/---
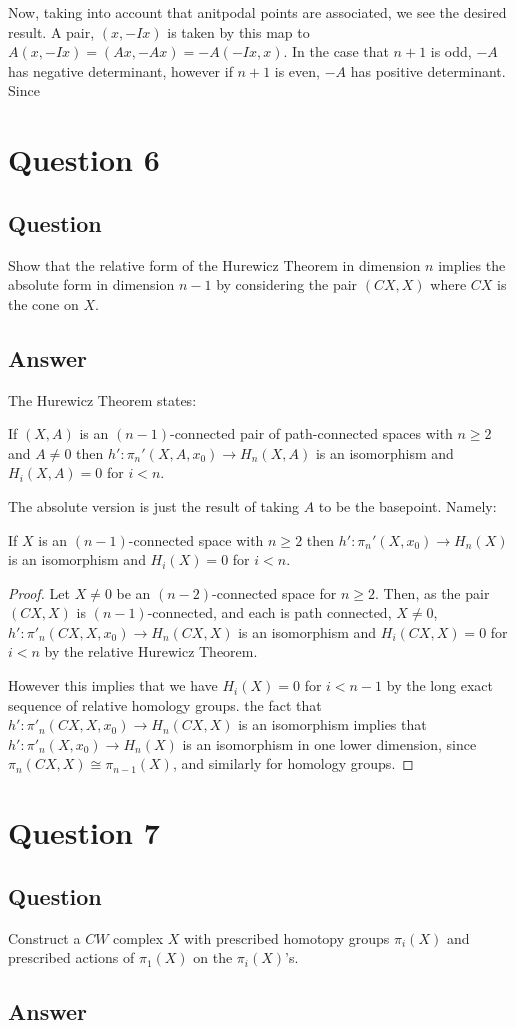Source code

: \documentclass[11pt]{article}
\begin{document}
Now, taking into account that anitpodal points are associated, we see the desired result. A pair, $(x, -Ix)$ is taken by this map to $A(x,-Ix) = (Ax, -Ax)=-A(-Ix, x)$. 
In the case that $n+1$ is odd, $-A$ has negative determinant, however if $n+1$ is even, $-A$ has positive determinant. Since 

\section{Question 6}
\subsection{Question}
Show that the relative form of the Hurewicz Theorem in dimension $n$ implies the absolute form in dimension $n-1$ by considering the pair $(CX,X)$ where $CX$ is the cone on $X$.
\subsection{Answer}
The Hurewicz Theorem states:

If $(X, A)$ is an $(n-1)$-connected pair of path-connected spaces with $n\geq2$ and $A\neq 0$ then $h':\pi_n'(X,A,x_0) \to H_n(X,A)$ is an isomorphism and $H_i(X,A) =0$ for $i<n$.

The absolute version is just the result of taking $A$ to be the basepoint. Namely:

If $X$ is an $(n-1)$-connected space with $n\geq2$ then $h':\pi_n'(X,x_0) \to H_n(X)$ is an isomorphism and $H_i(X) =0$ for $i<n$.

\begin{proof}
Let $X \neq 0$ be an $(n-2)$-connected space for $n \geq 2$. Then, as the pair $(CX, X)$ is $(n-1)$-connected, and each is path connected, $X\neq 0$, $h':\pi'_n(CX,X,x_0) \to H_n(CX,X)$ is an isomorphism and $H_i(CX,X)=0$ for $i<n$ by the relative Hurewicz Theorem.

However this implies that  we have $H_i(X)=0$ for $i< n-1$ by the long exact sequence of relative homology groups. the fact that $h':\pi'_n(CX,X,x_0) \to H_n(CX,X)$ is an isomorphism implies that $h':\pi'_n(X,x_0) \to H_n(X)$ is an isomorphism in one lower dimension, since $\pi_n(CX,X) \cong \pi_{n-1}(X)$, and similarly for homology groups.
\end{proof}

\section{Question 7}
\subsection{Question}
Construct a $CW$ complex $X$ with prescribed homotopy groups $\pi_i(X)$ and prescribed actions of $\pi_1(X)$ on the $\pi_i(X)$'s.
\subsection{Answer}
\end{document}
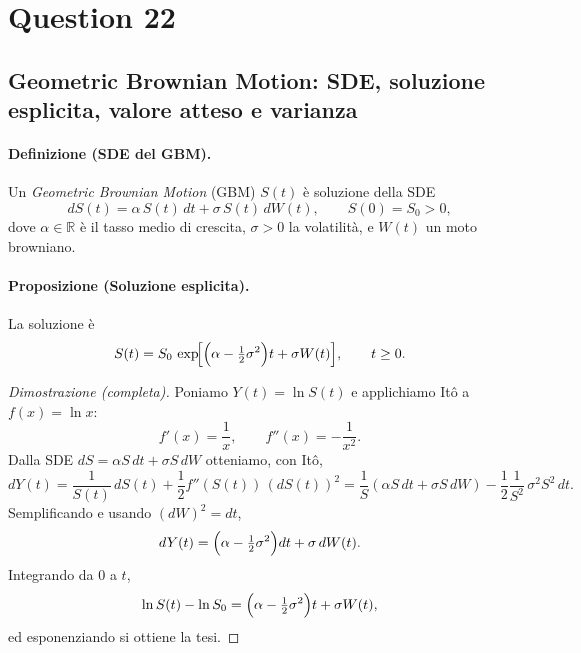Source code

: \documentclass[12pt,a4paper]{book}
\theoremstyle{remark}
\begin{document}
\newpage
\section{Question 22}
\subsection*{Geometric Brownian Motion: SDE, soluzione esplicita, valore atteso e varianza}

\paragraph{Definizione (SDE del GBM).}
Un \emph{Geometric Brownian Motion} (GBM) $S(t)$ è soluzione della SDE
\[
dS(t)=\alpha\,S(t)\,dt+\sigma\,S(t)\,dW(t),\qquad S(0)=S_0>0,
\]
dove $\alpha\in\mathbb{R}$ è il tasso medio di crescita, $\sigma>0$ la volatilità, e $W(t)$ un moto browniano.

\paragraph{Proposizione (Soluzione esplicita).}
La soluzione è
\[
S(t)=S_0\,\exp\!\Bigl[\Bigl(\alpha-\tfrac{1}{2}\sigma^2\Bigr)t+\sigma W(t)\Bigr],\qquad t\ge 0.
\]

\begin{proof}[Dimostrazione (completa)]
Poniamo $Y(t)=\ln S(t)$ e applichiamo Itô a $f(x)=\ln x$:
\[
f'(x)=\frac{1}{x},\qquad f''(x)=-\frac{1}{x^2}.
\]
Dalla SDE $dS=\alpha S\,dt+\sigma S\,dW$ otteniamo, con Itô,
\[
dY(t)=\frac{1}{S(t)}\,dS(t)+\frac{1}{2}f''(S(t))\,(dS(t))^2
       =\frac{1}{S}(\alpha S\,dt+\sigma S\,dW)-\frac{1}{2}\frac{1}{S^2}\,\sigma^2 S^2\,dt.
\]
Semplificando e usando $(dW)^2=dt$,
\[
dY(t)=\Bigl(\alpha-\tfrac{1}{2}\sigma^2\Bigr)dt+\sigma\,dW(t).
\]
Integrando da $0$ a $t$,
\[
\ln S(t)-\ln S_0=\Bigl(\alpha-\tfrac{1}{2}\sigma^2\Bigr)t+\sigma W(t),
\]
ed esponenziando si ottiene la tesi.
\end{proof}
\end{document}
\---
**To do**
Retype the data word for word, please, and keep the images out.

**Your response**
Source code

: \documentclass[11pt]{article}
\begin{document}
Now, taking into account that anitpodal points are associated, we see the desired result. A pair, $(x, -Ix)$ is taken by this map to $A(x,-Ix) = (Ax, -Ax)=-A(-Ix, x)$. 
In the case that $n+1$ is odd, $-A$ has negative determinant, however if $n+1$ is even, $-A$ has positive determinant. Since 

\section{Question 6}
\subsection{Question}
Show that the relative form of the Hurewicz Theorem in dimension $n$ implies the absolute form in dimension $n-1$ by considering the pair $(CX,X)$ where $CX$ is the cone on $X$.
\subsection{Answer}
The Hurewicz Theorem states:

If $(X, A)$ is an $(n-1)$-connected pair of path-connected spaces with $n\geq2$ and $A\neq 0$ then $h':\pi_n'(X,A,x_0) \to H_n(X,A)$ is an isomorphism and $H_i(X,A) =0$ for $i<n$.

The absolute version is just the result of taking $A$ to be the basepoint. Namely:

If $X$ is an $(n-1)$-connected space with $n\geq2$ then $h':\pi_n'(X,x_0) \to H_n(X)$ is an isomorphism and $H_i(X) =0$ for $i<n$.

\begin{proof}
Let $X \neq 0$ be an $(n-2)$-connected space for $n \geq 2$. Then, as the pair $(CX, X)$ is $(n-1)$-connected, and each is path connected, $X\neq 0$, $h':\pi'_n(CX,X,x_0) \to H_n(CX,X)$ is an isomorphism and $H_i(CX,X)=0$ for $i<n$ by the relative Hurewicz Theorem.

However this implies that  we have $H_i(X)=0$ for $i< n-1$ by the long exact sequence of relative homology groups. the fact that $h':\pi'_n(CX,X,x_0) \to H_n(CX,X)$ is an isomorphism implies that $h':\pi'_n(X,x_0) \to H_n(X)$ is an isomorphism in one lower dimension, since $\pi_n(CX,X) \cong \pi_{n-1}(X)$, and similarly for homology groups.
\end{proof}

\section{Question 7}
\subsection{Question}
Construct a $CW$ complex $X$ with prescribed homotopy groups $\pi_i(X)$ and prescribed actions of $\pi_1(X)$ on the $\pi_i(X)$'s.
\subsection{Answer}
\end{document}
Source code

: \documentclass[12pt,a4paper]{book}
\theoremstyle{remark}
\begin{document}
\newpage
\section{Question 22}
\subsection*{Geometric Brownian Motion: SDE, soluzione esplicita, valore atteso e varianza}

\paragraph{Definizione (SDE del GBM).}
Un \emph{Geometric Brownian Motion} (GBM) $S(t)$ è soluzione della SDE
\[
dS(t)=\alpha\,S(t)\,dt+\sigma\,S(t)\,dW(t),\qquad S(0)=S_0>0,
\]
dove $\alpha\in\mathbb{R}$ è il tasso medio di crescita, $\sigma>0$ la volatilità, e $W(t)$ un moto browniano.

\paragraph{Proposizione (Soluzione esplicita).}
La soluzione è
\[
S(t)=S_0\,\exp\!\Bigl[\Bigl(\alpha-\tfrac{1}{2}\sigma^2\Bigr)t+\sigma W(t)\Bigr],\qquad t\ge 0.
\]

\begin{proof}[Dimostrazione (completa)]
Poniamo $Y(t)=\ln S(t)$ e applichiamo Itô a $f(x)=\ln x$:
\[
f'(x)=\frac{1}{x},\qquad f''(x)=-\frac{1}{x^2}.
\]
Dalla SDE $dS=\alpha S\,dt+\sigma S\,dW$ otteniamo, con Itô,
\[
dY(t)=\frac{1}{S(t)}\,dS(t)+\frac{1}{2}f''(S(t))\,(dS(t))^2
       =\frac{1}{S}(\alpha S\,dt+\sigma S\,dW)-\frac{1}{2}\frac{1}{S^2}\,\sigma^2 S^2\,dt.
\]
Semplificando e usando $(dW)^2=dt$,
\[
dY(t)=\Bigl(\alpha-\tfrac{1}{2}\sigma^2\Bigr)dt+\sigma\,dW(t).
\]
Integrando da $0$ a $t$,
\[
\ln S(t)-\ln S_0=\Bigl(\alpha-\tfrac{1}{2}\sigma^2\Bigr)t+\sigma W(t),
\]
ed esponenziando si ottiene la tesi.
\end{proof}
\end{document}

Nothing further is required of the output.